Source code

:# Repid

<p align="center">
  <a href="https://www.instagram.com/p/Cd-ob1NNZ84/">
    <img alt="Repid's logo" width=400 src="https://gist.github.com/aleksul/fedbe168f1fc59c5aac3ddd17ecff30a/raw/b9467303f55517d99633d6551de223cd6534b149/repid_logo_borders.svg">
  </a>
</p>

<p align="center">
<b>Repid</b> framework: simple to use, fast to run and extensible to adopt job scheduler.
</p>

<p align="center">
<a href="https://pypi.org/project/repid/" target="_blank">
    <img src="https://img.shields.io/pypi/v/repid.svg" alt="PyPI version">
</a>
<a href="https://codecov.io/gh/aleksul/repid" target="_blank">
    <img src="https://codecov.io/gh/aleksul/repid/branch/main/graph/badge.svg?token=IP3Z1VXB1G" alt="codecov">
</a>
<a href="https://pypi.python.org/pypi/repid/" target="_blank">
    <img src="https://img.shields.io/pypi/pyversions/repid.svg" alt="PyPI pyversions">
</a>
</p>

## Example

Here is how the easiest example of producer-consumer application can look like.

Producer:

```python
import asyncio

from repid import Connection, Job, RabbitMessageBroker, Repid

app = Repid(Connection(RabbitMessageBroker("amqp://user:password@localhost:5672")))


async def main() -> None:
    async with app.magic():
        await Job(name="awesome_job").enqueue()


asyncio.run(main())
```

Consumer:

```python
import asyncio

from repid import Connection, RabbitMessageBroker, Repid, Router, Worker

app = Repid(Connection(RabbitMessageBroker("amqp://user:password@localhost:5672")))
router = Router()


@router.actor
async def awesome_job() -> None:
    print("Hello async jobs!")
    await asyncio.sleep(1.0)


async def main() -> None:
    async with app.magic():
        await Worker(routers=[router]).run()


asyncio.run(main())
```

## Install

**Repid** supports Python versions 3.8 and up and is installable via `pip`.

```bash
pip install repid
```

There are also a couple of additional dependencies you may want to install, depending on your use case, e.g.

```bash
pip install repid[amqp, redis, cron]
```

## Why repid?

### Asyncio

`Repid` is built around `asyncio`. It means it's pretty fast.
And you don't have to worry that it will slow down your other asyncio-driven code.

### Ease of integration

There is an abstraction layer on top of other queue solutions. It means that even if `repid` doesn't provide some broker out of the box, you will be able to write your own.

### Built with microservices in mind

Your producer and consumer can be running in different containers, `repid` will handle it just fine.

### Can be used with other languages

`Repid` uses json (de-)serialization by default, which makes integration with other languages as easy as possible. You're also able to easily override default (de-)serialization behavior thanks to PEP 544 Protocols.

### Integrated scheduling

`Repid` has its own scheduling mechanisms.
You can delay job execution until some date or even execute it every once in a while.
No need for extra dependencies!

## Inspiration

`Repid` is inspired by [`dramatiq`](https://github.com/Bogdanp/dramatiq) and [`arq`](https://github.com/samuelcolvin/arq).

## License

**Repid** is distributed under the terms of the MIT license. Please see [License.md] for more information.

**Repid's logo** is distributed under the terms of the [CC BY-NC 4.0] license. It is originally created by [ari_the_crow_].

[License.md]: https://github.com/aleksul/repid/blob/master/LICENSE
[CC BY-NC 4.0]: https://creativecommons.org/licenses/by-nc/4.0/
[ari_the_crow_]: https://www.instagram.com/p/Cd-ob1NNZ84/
● ● ● ● ●
§ **PROBLEM TO SOLVE**:
Say the number of data lines holding "means", without any other words.

§ **SOLUTION TO THIS PROBLEM**:
2